Wall Street and Love

Alan Greenspan, the most respected figure and main financial architect of the Reagan Revolution (“no government is good government”) just admitted before Congress that there was a major “flaw,” to use his word, in his lifetime of economic thinking. He proposed, are you ready for this, that the government consider creating tougher regulations. Maybe the people selling securities, he said, should have to keep some of them so they would be on the hook too, and maybe there should be stronger rules against fraud. “Da!” as our teenager would say. As head of the Federal Reserve Bank for eighteen years up to 2006 he is one of the main leaders who have taken the world off of this cliff, and he is only now discovering the obvious?

What is painful for us to own as a country of people is that so many of us agreed with him back then and still do. What is happening is not just Greenspan’s, George Bush’s, Congress’s, Wall Street’s, etc. fault. It is the fault of us all. So many of us wanted to believe that if we were one of the first one’s in on this chain letter that it was ok that all those many people at the end who would be sending us checks were not being hurt…because they could be one of the first of the next leg, etc. The problem is that in short order we run out of billions of people to provide for the rich at the beginning of millions of legs…because it is those who are good at creating more legs that can’t control themselves from creating more of them. Greenspan said that the current financial crisis had “turned out to be much broader than anything that I could have imagined.” That gets two das. Da! Da! All chain letters end up with far more losers than winners. When the winners are addicted to the possibility of there always being millions more people willing to risk being losers there comes a day when there are no more people and everyone loses on their new legs also and the entire actively comes to a halt. To some degree that is where we are now. The saddest thing is that they are doing the exact wrong thing to solve the problem. The problem is that everyone has too much debt and they are trying to solve it by giving priority to making more credit available. That gets three das: Da! Da! Da!

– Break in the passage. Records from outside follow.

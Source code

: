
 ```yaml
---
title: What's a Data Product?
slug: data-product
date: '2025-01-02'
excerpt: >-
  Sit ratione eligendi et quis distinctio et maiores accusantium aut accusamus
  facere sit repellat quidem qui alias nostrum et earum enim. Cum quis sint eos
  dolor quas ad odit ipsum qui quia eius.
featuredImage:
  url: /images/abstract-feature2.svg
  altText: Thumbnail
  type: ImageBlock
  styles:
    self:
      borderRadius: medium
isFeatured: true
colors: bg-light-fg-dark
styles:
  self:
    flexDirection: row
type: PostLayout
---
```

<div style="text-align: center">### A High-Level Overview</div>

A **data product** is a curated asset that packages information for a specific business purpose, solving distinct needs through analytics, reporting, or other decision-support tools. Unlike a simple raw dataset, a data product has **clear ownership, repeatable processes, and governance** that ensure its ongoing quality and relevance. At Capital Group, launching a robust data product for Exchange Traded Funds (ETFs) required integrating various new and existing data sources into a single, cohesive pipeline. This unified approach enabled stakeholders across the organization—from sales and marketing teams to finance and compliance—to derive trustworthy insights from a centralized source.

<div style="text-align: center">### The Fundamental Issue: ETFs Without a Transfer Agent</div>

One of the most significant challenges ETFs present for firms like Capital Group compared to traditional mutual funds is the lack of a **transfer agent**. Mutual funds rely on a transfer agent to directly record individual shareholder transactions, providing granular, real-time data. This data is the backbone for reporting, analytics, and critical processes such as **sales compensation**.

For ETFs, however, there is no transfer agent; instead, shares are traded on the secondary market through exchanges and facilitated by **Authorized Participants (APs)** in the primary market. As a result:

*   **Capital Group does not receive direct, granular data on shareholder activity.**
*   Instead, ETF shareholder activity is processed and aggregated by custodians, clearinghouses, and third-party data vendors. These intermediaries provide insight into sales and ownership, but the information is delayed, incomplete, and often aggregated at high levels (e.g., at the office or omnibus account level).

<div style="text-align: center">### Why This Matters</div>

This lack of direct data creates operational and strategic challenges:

I am on the board of Ben & Jerry’s ice cream. We got bought by Unilever, the fourth largest consumer goods multinational on the planet. (Please don’t ask how that happened!) It doesn’t make any difference how successful we are as a socially responsible and financially successful business; the top executives always want us to get more people to buy more ice cream so they can make more money…and it never stops. All of us involved are good people who love our children and coach little league teams, etc. But the company is a chain letter. It is not a local business run by people. It is controlled by Wall Street’s rules. The highest priority has to be the financial interests of a few, called the shareholders, at the expense of the rest of us…period, stop, over, done. We are one of the legs of the chain letter. The goal of us on the board of Ben & Jerry’s is to model succeeding as a socially responsible company inside a multinational. We even cut a contract that will allow us to sue them if they do not fulfill their social agreements. As you can imagine, it is tough love at all times.

We live in a country where a majority of people want to become millionaires; so even if they are poor they vote for policies and politicians who they think will make it easier for them to become millionaires. They want to be one of the winners in the chain letter game. That is how we got Republican Presidents who promise to reduce taxes and regulations while reducing the deficit…they then “solve” the obvious impossibility of this approach by greatly increasing the deficit and blaming it on someone or something else. However, we chose these policies by electing these people as our leaders. This begs the question: “What is the fundamental flaw in the thinking of so many of us?”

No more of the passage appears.